Adewole made his professional debut on July 4, starting for the Riverhounds in their 1–3 loss against Charlotte Independence. The next season, on April 14, 2018, he scored his first professional goal in a 1–0 victory over Ottawa Fury FC at Highmark Stadium.

During the 2019 season, Adewole started almost every match for the Riverhounds, forming a formidable partnership with Joseph Greenspan and Thomas Vancaeyezeele in defense. He scored his first goal of the season on March 23 against Swope Park Rangers, his 71st-minute goal being the equalizer in a 2–2 game.

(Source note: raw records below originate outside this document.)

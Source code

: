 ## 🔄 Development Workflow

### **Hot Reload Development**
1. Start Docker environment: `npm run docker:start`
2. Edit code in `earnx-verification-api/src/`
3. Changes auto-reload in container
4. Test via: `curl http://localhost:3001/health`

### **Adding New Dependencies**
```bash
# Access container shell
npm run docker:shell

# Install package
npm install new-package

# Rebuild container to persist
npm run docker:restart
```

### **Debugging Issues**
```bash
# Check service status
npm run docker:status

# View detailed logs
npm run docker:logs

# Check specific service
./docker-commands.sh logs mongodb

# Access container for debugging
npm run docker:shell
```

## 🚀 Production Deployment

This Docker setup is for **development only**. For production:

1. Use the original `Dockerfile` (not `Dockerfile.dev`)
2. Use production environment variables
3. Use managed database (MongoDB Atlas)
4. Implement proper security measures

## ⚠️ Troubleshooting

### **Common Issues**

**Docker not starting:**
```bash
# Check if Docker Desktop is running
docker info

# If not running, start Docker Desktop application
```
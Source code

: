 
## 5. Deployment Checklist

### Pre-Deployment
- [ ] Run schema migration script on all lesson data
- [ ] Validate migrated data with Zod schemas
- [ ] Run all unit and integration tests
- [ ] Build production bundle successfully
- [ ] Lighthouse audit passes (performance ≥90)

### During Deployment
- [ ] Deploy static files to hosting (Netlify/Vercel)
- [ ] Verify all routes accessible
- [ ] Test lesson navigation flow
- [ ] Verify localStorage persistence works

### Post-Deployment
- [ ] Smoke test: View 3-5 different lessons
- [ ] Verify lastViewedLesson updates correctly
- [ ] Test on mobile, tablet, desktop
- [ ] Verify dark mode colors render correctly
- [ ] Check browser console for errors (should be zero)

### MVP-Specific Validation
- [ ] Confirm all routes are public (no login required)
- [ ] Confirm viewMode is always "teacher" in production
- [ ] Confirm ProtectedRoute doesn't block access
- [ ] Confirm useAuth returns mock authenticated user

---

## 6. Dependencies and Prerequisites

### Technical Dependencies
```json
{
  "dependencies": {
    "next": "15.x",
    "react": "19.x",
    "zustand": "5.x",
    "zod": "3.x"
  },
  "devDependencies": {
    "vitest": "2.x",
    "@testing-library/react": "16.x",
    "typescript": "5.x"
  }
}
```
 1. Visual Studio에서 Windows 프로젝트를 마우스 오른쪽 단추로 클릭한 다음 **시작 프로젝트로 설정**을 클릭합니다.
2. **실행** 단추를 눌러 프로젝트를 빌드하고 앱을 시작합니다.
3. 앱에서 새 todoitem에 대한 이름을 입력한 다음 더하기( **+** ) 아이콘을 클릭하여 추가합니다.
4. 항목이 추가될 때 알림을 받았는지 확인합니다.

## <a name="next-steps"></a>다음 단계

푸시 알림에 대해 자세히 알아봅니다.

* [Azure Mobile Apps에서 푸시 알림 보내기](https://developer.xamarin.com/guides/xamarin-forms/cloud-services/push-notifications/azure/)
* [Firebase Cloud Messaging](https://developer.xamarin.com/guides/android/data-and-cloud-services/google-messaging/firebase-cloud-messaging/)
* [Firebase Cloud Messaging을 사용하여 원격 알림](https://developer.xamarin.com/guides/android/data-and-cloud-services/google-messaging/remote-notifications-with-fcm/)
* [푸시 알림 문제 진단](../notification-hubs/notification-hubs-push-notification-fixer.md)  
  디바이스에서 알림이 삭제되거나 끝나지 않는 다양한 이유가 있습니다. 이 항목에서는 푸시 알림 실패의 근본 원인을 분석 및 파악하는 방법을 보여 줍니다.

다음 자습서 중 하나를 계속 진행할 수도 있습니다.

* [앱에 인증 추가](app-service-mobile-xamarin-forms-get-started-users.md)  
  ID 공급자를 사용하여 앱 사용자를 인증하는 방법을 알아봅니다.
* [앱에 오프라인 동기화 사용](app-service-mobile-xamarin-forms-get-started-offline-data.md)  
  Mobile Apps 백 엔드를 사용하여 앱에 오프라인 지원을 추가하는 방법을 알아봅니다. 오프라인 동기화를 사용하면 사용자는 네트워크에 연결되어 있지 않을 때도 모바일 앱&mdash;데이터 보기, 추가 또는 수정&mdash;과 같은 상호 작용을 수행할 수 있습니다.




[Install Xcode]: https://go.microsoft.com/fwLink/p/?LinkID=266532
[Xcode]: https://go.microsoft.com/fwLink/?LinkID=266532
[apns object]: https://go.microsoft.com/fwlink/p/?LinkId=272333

In December 2019, it was announced that Adewole was out of contract with the Riverhounds.

===Saint Louis FC===
Prior to the 2020 season, Adewole joined another Championship club, Saint Louis FC. He made his debut for the club on July 11 in a 0–2 defeat against Indy Eleven. Adewole completed his season with Saint Louis FC with just 12 appearances.

===Phoenix Rising===
On December 1, 2020, Adewole signed with Championship club Phoenix Rising. He made his debut for the club on April 30, 2021, as a starter in a 4–1 victory over San Diego Loyal. After 9 games, Adewole and Phoenix Rising mutually agreed to part ways on September 8.

===Indy Eleven===
On September 24, 2021, Adewole was signed by Indy Eleven and made his club debut on September 29, 2021.

===Colorado Springs Switchbacks===
On April 22, 2022, he signed with Colorado Springs Switchbacks.

===RW Koblenz===
Adewole signed with German Regionalliga Südwest side RW Koblenz in late July 2022.

===Greifswalder FC===
On 18 July 2023, Greifswalder FC announced the signing of Adewole. They won the Mecklenburg-Vorpommern state cup and finished 2nd place in the Regionalliga Nordost.

===Westchester SC===
On 7 March 2025, Adewole joined USL League One club Westchester SC ahead of their inaugural season.

===Charlotte Independence===
On September 10, 2025, Adewole made the move to fellow USL League One side Charlotte Independence.

===Chattanooga Red Wolves===
Adewole joined USL League One side Chattanooga Red Wolves SC ahead of their 2026 season.

==International==
Adewole is able to represent both the United States and Nigeria. In April 2018, he said "I want to play for Nigeria. I’m just 22 and believe I can contribute a lot to the national team."

==Career statistics==

Appearances and goals by club, season and competition
| Club | Season | League |  |  | National Cup |  | Continental |  | Total |  |
| Division | Apps | Goals | Apps | Goals | Apps | Goals | Apps | Goals |
| Jersey Express | 2016 | USL PDL | 4 | 0 | — |  | — |  | 4 | 0 |
| Pittsburgh Riverhounds | 2017 | United Soccer League | 15 | 0 | 0 | 0 | — |  | 15 | 0 |
| 2018 | United Soccer League | 24 | 1 | 2 | 0 | — |  | 26 | 1 |
| 2019 | USL Championship | 35 | 2 | 3 | 0 | — |  | 38 | 2 |
| Total |  | 74 | 3 | 5 | 0 | 0 | 0 | 79 | 3 |
| Saint Louis FC | 2020 | USL Championship | 12 | 0 | — |  | — |  | 12 | 0 |
| Phoenix Rising | 2021 | USL Championship | 9 | 0 | — |  | — |  | 9 | 0 |
| Career total |  |  | 95 | 3 | 5 | 0 | 0 | 0 | 100 | 3 |

==Personal life==
Adewole's parents were Nigerian immigrants who moved to Washington D.C. for work. His oldest brother, Tomi, played college soccer for the Villanova Wildcats, and his sister, Teju, was a sprinter for the Princeton Tigers.